According to regimental sources, the 2nd Sherwood Foresters moved up to the position of readiness on the afternoon of of the 17th, and were in the assembly position by 3.15 next morning, advancing to attack at 5.25. Some 40 German prisoners were at once captured, but it soon became evident that the enemy was in great strength, that his machine guns were very numerous and well disposed, and that his wire was unusually thick and but little damaged by our artillery. At 7.45 the right company of the battalion was reported held up by heavy machine-gun fire, but the remaining companies pushed on, and soon after 8am the right company, with the 1st Buffs and 2nd Durham Light Infantry of the 16th Brigade, was reported as holding Douai trench with its left in touch with the 2nd York & Lancaster Regiment. There was now a long pause in the battle.

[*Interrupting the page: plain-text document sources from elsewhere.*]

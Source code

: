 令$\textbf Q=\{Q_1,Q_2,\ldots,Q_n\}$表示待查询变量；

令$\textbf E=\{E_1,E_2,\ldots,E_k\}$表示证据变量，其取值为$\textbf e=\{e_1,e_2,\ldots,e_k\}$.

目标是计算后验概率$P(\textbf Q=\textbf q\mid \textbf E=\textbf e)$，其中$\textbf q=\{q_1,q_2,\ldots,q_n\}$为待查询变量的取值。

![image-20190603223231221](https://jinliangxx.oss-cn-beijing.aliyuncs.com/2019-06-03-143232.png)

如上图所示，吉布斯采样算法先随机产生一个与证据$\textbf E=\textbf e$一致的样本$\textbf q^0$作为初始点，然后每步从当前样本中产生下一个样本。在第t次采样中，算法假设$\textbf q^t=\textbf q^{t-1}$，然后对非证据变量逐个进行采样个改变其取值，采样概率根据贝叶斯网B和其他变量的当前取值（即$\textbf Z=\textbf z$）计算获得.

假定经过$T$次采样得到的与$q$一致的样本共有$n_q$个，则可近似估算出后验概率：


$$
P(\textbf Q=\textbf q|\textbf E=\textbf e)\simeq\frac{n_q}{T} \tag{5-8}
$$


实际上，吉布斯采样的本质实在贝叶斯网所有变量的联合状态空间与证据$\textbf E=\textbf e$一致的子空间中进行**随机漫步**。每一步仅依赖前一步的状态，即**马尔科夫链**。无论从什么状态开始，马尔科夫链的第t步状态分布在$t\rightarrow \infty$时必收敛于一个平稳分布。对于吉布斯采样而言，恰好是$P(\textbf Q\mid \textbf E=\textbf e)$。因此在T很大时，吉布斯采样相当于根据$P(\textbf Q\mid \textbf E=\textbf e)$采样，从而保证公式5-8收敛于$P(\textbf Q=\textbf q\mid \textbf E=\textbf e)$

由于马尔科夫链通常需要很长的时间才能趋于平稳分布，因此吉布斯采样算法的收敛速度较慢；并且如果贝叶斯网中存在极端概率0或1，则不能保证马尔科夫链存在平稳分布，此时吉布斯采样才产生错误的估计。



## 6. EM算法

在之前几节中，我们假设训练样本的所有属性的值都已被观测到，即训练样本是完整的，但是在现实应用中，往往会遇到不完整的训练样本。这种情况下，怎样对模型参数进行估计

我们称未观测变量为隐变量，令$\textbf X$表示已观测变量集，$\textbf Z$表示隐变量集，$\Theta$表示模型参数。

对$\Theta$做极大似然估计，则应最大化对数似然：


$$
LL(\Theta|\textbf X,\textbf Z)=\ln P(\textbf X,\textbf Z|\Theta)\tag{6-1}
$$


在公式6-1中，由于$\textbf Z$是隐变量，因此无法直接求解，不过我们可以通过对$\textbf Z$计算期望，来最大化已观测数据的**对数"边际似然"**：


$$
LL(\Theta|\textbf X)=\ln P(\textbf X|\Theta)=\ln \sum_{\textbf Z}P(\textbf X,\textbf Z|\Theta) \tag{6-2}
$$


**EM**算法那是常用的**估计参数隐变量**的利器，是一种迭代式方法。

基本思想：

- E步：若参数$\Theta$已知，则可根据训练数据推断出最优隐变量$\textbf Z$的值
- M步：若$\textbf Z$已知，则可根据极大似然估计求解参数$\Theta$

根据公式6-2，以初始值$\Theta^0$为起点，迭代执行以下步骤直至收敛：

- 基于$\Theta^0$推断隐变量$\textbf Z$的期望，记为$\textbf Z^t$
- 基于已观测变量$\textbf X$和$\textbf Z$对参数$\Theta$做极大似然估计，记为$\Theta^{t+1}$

Between 10 and 12 o'clock pm news came to hand that the attack by the French had broken down, and that British attacks upon Holnon village had failed owing to the heavy fire from the German machine guns. Orders from the Brigade about midday on the 18th directed the attack upon the Quadrilateral to be renewed by the 2nd Foresters and the 9th Norfolks; but these orders were cancelled during the night of the 18th-19th, no doubt owing to the weakness of these battalions by reason of the losses they had sustained, and these were now ordered to withdraw to a position in rear between the Badger and Kirchner Copses, while other battalions took their place.

George Garret was reported missing in action, presumably on 18 September 1918, but was officially declared killed in action on 19 September. He was 38 years old. 2nd Battalion casualties were 4 officers and 56 other ranks killed, 6 officers and 267 NCOs and other ranks wounded and 37 men missing.

George Garrett is commemorated on the Vis-en-Artois Memorial, but his name is not inscribed on the War Memorial in the Borough.

 

gallery

 

Quidham Place photographed in 1931. At the end of this narrow alleyway the court opened out slightly, to the left in the photograph. George and Alice brought up their young family here.

 

This photograph shows the ceremony of opening the new Drill Hall in Southville on 8 November 1913 photographed from Southville looking across to Reckleford. Just two years later, George would enlist at the Drill Hall.

 


Courtesy of Sandra Andrews

A photo of George Garrett with three comrades of the Welsh Regiment. This photograph would have been taken around the time George was transferred from the Welsh Regiment to the Sherwood Foresters - George, with the moustache, has a cap badge of the Sherwood Foresters while his comrades all retain their Welsh Regiment cap badges.

 

Kemmel Hill as it appeared from Kemmel Cross Roads. Photographed in March 1919. 


The Commonwealth War Graves Commission certificate in memory of George Garrett.

 

 The Vis-en-Artois British Cemetery.

Vis-en-Artois and Haucourt are villages on the straight main road from Arras to Cambrai about 10 kilometres south-east of Arras. The Memorial is the back drop to the Vis-en-Artois British Cemetery, which is west of Haucourt on the north side of the main road.

The Memorial consists of a screen wall in three parts. The middle part of the screen wall is concave and carries stone panels on which names are carved. It is 26 feet high flanked by pylons 70 feet high. The Stone of Remembrance stands exactly between the pylons and behind it, in the middle of the screen, is a group in relief representing St George and the Dragon. The flanking parts of the screen wall are also curved and carry stone panels carved with names. Each of them forms the back of a roofed colonnade; and at the far end of each is a small building. The Memorial was designed by JR Truelove, with sculpture by Ernest Gillick. It was unveiled by the Rt Hon Thomas Shaw on 4 August 1930.